Stored entries
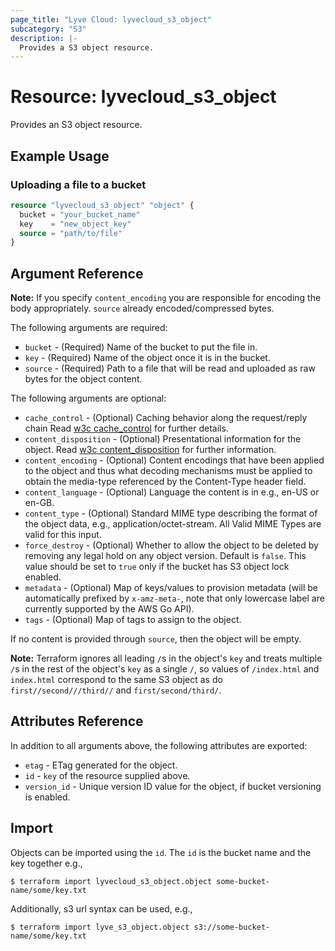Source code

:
 ```yaml
---
page_title: "Lyve Cloud: lyvecloud_s3_object"
subcategory: "S3"
description: |-
  Provides a S3 object resource.
---
```


# Resource: lyvecloud_s3_object

Provides an S3 object resource.

## Example Usage

### Uploading a file to a bucket

```terraform
resource "lyvecloud_s3_object" "object" {
  bucket = "your_bucket_name"
  key    = "new_object_key"
  source = "path/to/file"
}
```

## Argument Reference

**Note:** If you specify `content_encoding` you are responsible for encoding the body appropriately. `source` already encoded/compressed bytes.

The following arguments are required:

* `bucket` - (Required) Name of the bucket to put the file in.
* `key` - (Required) Name of the object once it is in the bucket.
* `source` - (Required) Path to a file that will be read and uploaded as raw bytes for the object content.

The following arguments are optional:

* `cache_control` - (Optional) Caching behavior along the request/reply chain Read [w3c cache_control](http://www.w3.org/Protocols/rfc2616/rfc2616-sec14.html#sec14.9) for further details.
* `content_disposition` - (Optional) Presentational information for the object. Read [w3c content_disposition](http://www.w3.org/Protocols/rfc2616/rfc2616-sec19.html#sec19.5.1) for further information.
* `content_encoding` - (Optional) Content encodings that have been applied to the object and thus what decoding mechanisms must be applied to obtain the media-type referenced by the Content-Type header field.
* `content_language` - (Optional) Language the content is in e.g., en-US or en-GB.
* `content_type` - (Optional) Standard MIME type describing the format of the object data, e.g., application/octet-stream. All Valid MIME Types are valid for this input.
* `force_destroy` - (Optional) Whether to allow the object to be deleted by removing any legal hold on any object version. Default is `false`. This value should be set to `true` only if the bucket has S3 object lock enabled.
* `metadata` - (Optional) Map of keys/values to provision metadata (will be automatically prefixed by `x-amz-meta-`, note that only lowercase label are currently supported by the AWS Go API).
* `tags` - (Optional) Map of tags to assign to the object.

If no content is provided through `source`, then the object will be empty.

**Note:** Terraform ignores all leading `/`s in the object's `key` and treats multiple `/`s in the rest of the object's `key` as a single `/`, so values of `/index.html` and `index.html` correspond to the same S3 object as do `first//second///third//` and `first/second/third/`.

## Attributes Reference

In addition to all arguments above, the following attributes are exported:

* `etag` - ETag generated for the object.
* `id` - `key` of the resource supplied above.
* `version_id` - Unique version ID value for the object, if bucket versioning is enabled.

## Import

Objects can be imported using the `id`. The `id` is the bucket name and the key together e.g.,

```
$ terraform import lyvecloud_s3_object.object some-bucket-name/some/key.txt
```

Additionally, s3 url syntax can be used, e.g.,

```
$ terraform import lyve_s3_object.object s3://some-bucket-name/some/key.txt
```
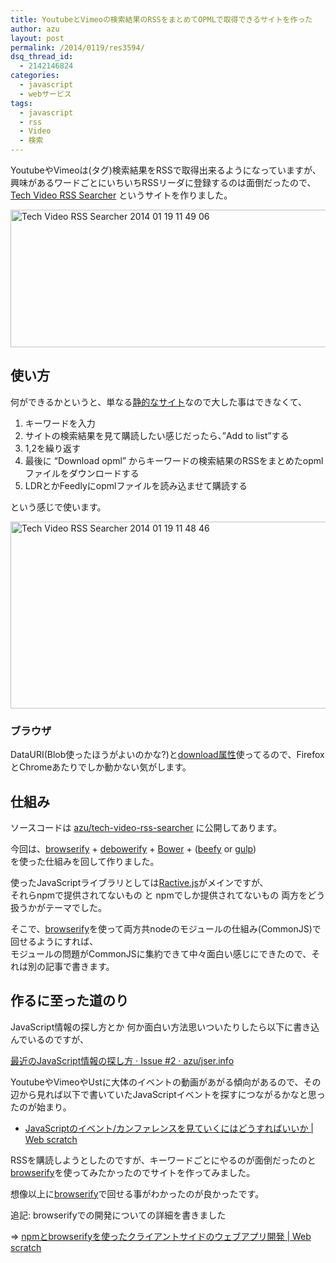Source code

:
```yaml
---
title: YoutubeとVimeoの検索結果のRSSをまとめてOPMLで取得できるサイトを作った
author: azu
layout: post
permalink: /2014/0119/res3594/
dsq_thread_id:
  - 2142146824
categories:
  - javascript
  - webサービス
tags:
  - javascript
  - rss
  - Video
  - 検索
---
```

YoutubeやVimeoは(タグ)検索結果をRSSで取得出来るようになっていますが、  
興味があるワードごとにいちいちRSSリーダに登録するのは面倒だったので、  
[Tech Video RSS Searcher][1] というサイトを作りました。

[<img src="http://efcl.info/wp-content/uploads/2014/01/Tech-Video-RSS-Searcher-2014-01-19-11-49-06.jpg" alt="Tech Video RSS Searcher 2014 01 19 11 49 06" title="Tech Video RSS Searcher 2014-01-19 11-49-06.jpg" border="0" width="600" height="220" />][2]<span style='text-decoration:underline;'></span>

## 使い方

何ができるかというと、単なる[静的なサイト][3]なので大した事はできなくて、

1.  キーワードを入力
2.  サイトの検索結果を見て購読したい感じだったら、&#8221;Add to list&#8221;する
3.  1,2を繰り返す
4.  最後に &#8220;Download opml&#8221; からキーワードの検索結果のRSSをまとめたopmlファイルをダウンロードする
5.  LDRとかFeedlyにopmlファイルを読み込ませて購読する

という感じで使います。

<img src="http://efcl.info/wp-content/uploads/2014/01/Tech-Video-RSS-Searcher-2014-01-19-11-48-46.jpg" alt="Tech Video RSS Searcher 2014 01 19 11 48 46" title="Tech Video RSS Searcher 2014-01-19 11-48-46.jpg" border="0" width="600" height="299" />

### ブラウザ

DataURI(Blob使ったほうがよいのかな?)と[download属性][4]使ってるので、FirefoxとChromeあたりでしか動かない気がします。

## 仕組み

ソースコードは [azu/tech-video-rss-searcher][5] に公開してあります。

今回は、[browserify][6] + [debowerify][7] + [Bower][8] + ([beefy][9] or [gulp][10])  
を使った仕組みを回して作りました。

使ったJavaScriptライブラリとしては[Ractive.js][11]がメインですが、  
それらnpmで提供されてないもの と npmでしか提供されてないもの 両方をどう扱うかがテーマでした。

そこで、[browserify][6]を使って両方共nodeのモジュールの仕組み(CommonJS)で回せるようにすれば、  
モジュールの問題がCommonJSに集約できて中々面白い感じにできたので、それは別の記事で書きます。

## 作るに至った道のり

JavaScript情報の探し方とか 何か面白い方法思いついたりしたら以下に書き込んでいるのですが、

[最近のJavaScript情報の探し方 · Issue #2 · azu/jser.info][12]

YoutubeやVimeoやUstに大体のイベントの動画があがる傾向があるので、その辺から見れば以下で書いていたJavaScriptイベントを探すにつながるかなと思ったのが始まり。

*   [JavaScriptのイベント/カンファレンスを見ていくにはどうすればいいか | Web scratch][13]

RSSを購読しようとしたのですが、キーワードごとにやるのが面倒だったのと[browserify][6]を使ってみたかったのでサイトを作ってみました。

想像以上に[browserify][6]で回せる事がわかったのが良かったです。

追記: browserifyでの開発についての詳細を書きました

=> [npmとbrowserifyを使ったクライアントサイドのウェブアプリ開発 | Web scratch][14]

 [1]: http://azu.github.io/tech-video-rss-searcher/ "Tech Video RSS Searcher"
 [2]: http://azu.github.io/tech-video-rss-searcher/
 [3]: https://github.com/azu/tech-video-rss-searcher/
 [4]: http://caniuse.com/#feat=download
 [5]: https://github.com/azu/tech-video-rss-searcher/tree/gh-pages "azu/tech-video-rss-searcher"
 [6]: http://browserify.org/ "browserify"
 [7]: https://github.com/eugeneware/debowerify "debowerify"
 [8]: http://bower.io/ "Bower"
 [9]: https://github.com/chrisdickinson/beefy "beefy"
 [10]: https://github.com/gulpjs/gulp "gulp"
 [11]: http://www.ractivejs.org/ "Ractive.js"
 [12]: https://github.com/azu/jser.info/issues/2 "最近のJavaScript情報の探し方 · Issue #2 · azu/jser.info"
 [13]: http://efcl.info/2013/1008/res3450/ "JavaScriptのイベント/カンファレンスを見ていくにはどうすればいいか | Web scratch"
 [14]: http://efcl.info/2014/0120/res3605/ "npmとbrowserifyを使ったクライアントサイドのウェブアプリ開発 | Web scratch"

WHAT IS EXPECTED
Look through the data above and return exactly the lines from the one that contains "01 19 11 48" to the one that contains "[最近のJavaScript情報の探し方 · Issue", inclusive, with nothing else.

OUTPUT OF THE EXERCISE
<img src="http://efcl.info/wp-content/uploads/2014/01/Tech-Video-RSS-Searcher-2014-01-19-11-48-46.jpg" alt="Tech Video RSS Searcher 2014 01 19 11 48 46" title="Tech Video RSS Searcher 2014-01-19 11-48-46.jpg" border="0" width="600" height="299" />

### ブラウザ

DataURI(Blob使ったほうがよいのかな?)と[download属性][4]使ってるので、FirefoxとChromeあたりでしか動かない気がします。

## 仕組み

ソースコードは [azu/tech-video-rss-searcher][5] に公開してあります。

今回は、[browserify][6] + [debowerify][7] + [Bower][8] + ([beefy][9] or [gulp][10])  
を使った仕組みを回して作りました。

使ったJavaScriptライブラリとしては[Ractive.js][11]がメインですが、  
それらnpmで提供されてないもの と npmでしか提供されてないもの 両方をどう扱うかがテーマでした。

そこで、[browserify][6]を使って両方共nodeのモジュールの仕組み(CommonJS)で回せるようにすれば、  
モジュールの問題がCommonJSに集約できて中々面白い感じにできたので、それは別の記事で書きます。

## 作るに至った道のり

JavaScript情報の探し方とか 何か面白い方法思いついたりしたら以下に書き込んでいるのですが、

[最近のJavaScript情報の探し方 · Issue #2 · azu/jser.info][12]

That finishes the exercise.